Construction and evaluation of the prediction model of knee degeneration based on bioelectrial impedance analysis
10.3760/cma.j.cn115682-20220130-00514
- VernacularTitle:基于生物电阻抗分析的膝关节退变程度预测模型构建及评价
- Author:
Mengqi WANG
1
;
Hongbo CHEN
;
Han LU
;
Cui WANG
;
Ziqiu ZOU
;
Yetian LIANG
;
Kexin CHEN
;
Shida JIN
;
Peiyuan LIU
;
Yuguang WANG
;
Shaomei SHANG
Author Information
1. 北京大学护理学院,北京 100191
- Keywords:
Osteoarthritis, knee;
Knee degeneration;
Electric impedance;
Support vector machine;
Predictive model
- From:
Chinese Journal of Modern Nursing
2023;29(1):7-13
- CountryChina
- Language:Chinese
-
Abstract:
Objective:To construct the prediction model of knee degeneration in patients with knee osteoarthritis based on bioelectrical impedance index, and evaluate the prediction performance and application efficiency of the model.Methods:This was a cross-sectional study.

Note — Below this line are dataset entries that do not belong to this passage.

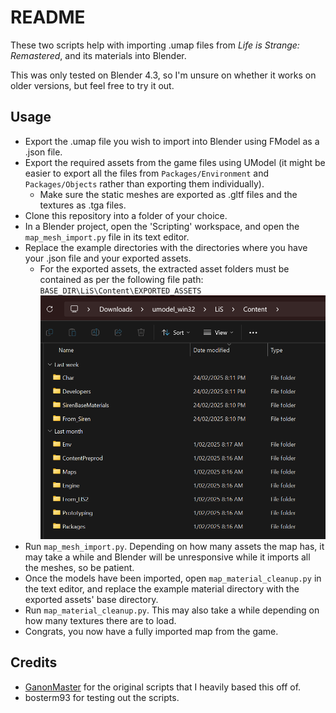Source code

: # README

These two scripts help with importing .umap files from *Life is Strange: Remastered*, and its materials into Blender.

This was only tested on Blender 4.3, so I'm unsure on whether it works on older versions, but feel free to try it out.

## Usage

- Export the .umap file you wish to import into Blender using FModel as a .json file.
- Export the required assets from the game files using UModel (it might be easier to export all the files from `Packages/Environment` and `Packages/Objects` rather than exporting them individually).
    - Make sure the static meshes are exported as .gltf files and the textures as .tga files.
- Clone this repository into a folder of your choice.
- In a Blender project, open the 'Scripting' workspace, and open the `map_mesh_import.py` file in its text editor.
- Replace the example directories with the directories where you have your .json file and your exported assets.
    - For the exported assets, the extracted asset folders must be contained as per the following file path: `BASE_DIR\LiS\Content\EXPORTED_ASSETS`
    ![Directory example](images/dir_example.png)
- Run `map_mesh_import.py`. Depending on how many assets the map has, it may take a while and Blender will be unresponsive while it imports all the meshes, so be patient.
- Once the models have been imported, open `map_material_cleanup.py` in the text editor, and replace the example material directory with the exported assets' base directory.
- Run `map_material_cleanup.py`. This may also take a while depending on how many textures there are to load.
- Congrats, you now have a fully imported map from the game.

## Credits

- [GanonMaster](https://github.com/Ganonmaster/Blender-Scripts/tree/master/ue4map-tools) for the original scripts that I heavily based this off of.
- bosterm93 for testing out the scripts.


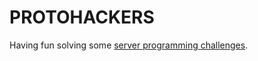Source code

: # PROTOHACKERS

Having fun solving some [server programming challenges](https://protohackers.com/).
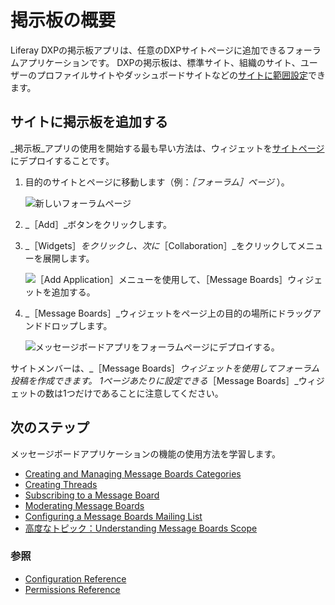 # 掲示板の概要

Liferay DXPの掲示板アプリは、任意のDXPサイトページに追加できるフォーラムアプリケーションです。 DXPの掲示板は、標準サイト、組織のサイト、ユーザーのプロファイルサイトやダッシュボードサイトなどの[サイトに範囲設定](https://help.liferay.com/hc/articles/360028819992-Widget-Scope)できます。

## サイトに掲示板を追加する

_掲示板_アプリの使用を開始する最も早い方法は、ウィジェットを[サイトページ](https://help.liferay.com/hc/articles/360029132211-Creating-Pages)にデプロイすることです。

1. 目的のサイトとページに移動します（例：_［フォーラム］ページ_ ）。

    ![新しいフォーラムページ](./getting-started-with-message-boards/images/03.png)

1. _［Add］_ボタンをクリックします。
1. _［Widgets］_をクリックし、次に_［Collaboration］_をクリックしてメニューを展開します。

    ![［Add Application］メニューを使用して、［Message Boards］ウィジェットを追加する。](./getting-started-with-message-boards/images/06.png)

1. _［Message Boards］_ウィジェットをページ上の目的の場所にドラッグアンドドロップします。

    ![メッセージボードアプリをフォーラムページにデプロイする。](./getting-started-with-message-boards/images/04.png)

サイトメンバーは、_［Message Boards］_ウィジェットを使用してフォーラム投稿を作成できます。 1ページあたりに設定できる_［Message Boards］_ウィジェットの数は1つだけであることに注意してください。

## 次のステップ

メッセージボードアプリケーションの機能の使用方法を学習します。

* [Creating and Managing Message Boards Categories](./creating-message-boards-categories.md)
* [Creating Threads](./creating-message-boards-threads.md)
* [Subscribing to a Message Board](./subscribing-to-a-message-board.md)
* [Moderating Message Boards](./moderating-message-boards.md)
* [Configuring a Message Boards Mailing List](./configuring-a-message-boards-category-mailing-list.md)
* [高度なトピック：Understanding Message Boards Scope](./scoping-your-message-boards.md)

### 参照

* [Configuration Reference](./message-boards-configuration-reference.md)
* [Permissions Reference](./message-boards-permissions-reference.md)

From May to July 2021, 248 knee joints of 124 patients with knee osteoarthritis at home from Shijiazhuang Yuqiang Community Health Service Center who participated in physical examination were selected by convenience sampling to establish the model. According to Kellgren-Lawrence (K-L) grading system, the knee joints were divided into four groups, namely K-L1 ( n=19) , K-L2 ( n=103) , K-L3 ( n=96) , and K-L4 ( n=30) . The indicators included in the model were selected through analysis of variance or Kruskal-Wallis test, and a prediction model of knee degeneration was established using support vector machine, and the model was optimized using grid parameter optimization method. The prediction performance of the model was evaluated by the area under the receiver operating characteristic (ROC) curve, sensitivity, specificity, accuracy, positive predictive value and negative predictive value. Results:The indicators in the model included age, complications, lumbar/back/hip pain, high-risk occupation, Western Ontario and McMaster Universities Osteoarthritis Index (WOMAC) -pain, WOMAC-function, capacitive reactance and phase angle. The area under the ROC curve of the training set model was 0.999, the prediction accuracy was 0.920, and the 95% confidence interval was 0.868 to 0.957. The area under the ROC curve of the test set model was 0.833, the prediction accuracy was 0.682, and the 95% confidence interval was 0.572 to 0.780.Conclusions:The prediction model of knee degeneration has good prediction performance and is easy to use, which can be used as a screening tool for knee degeneration in patients with knee osteoarthritis.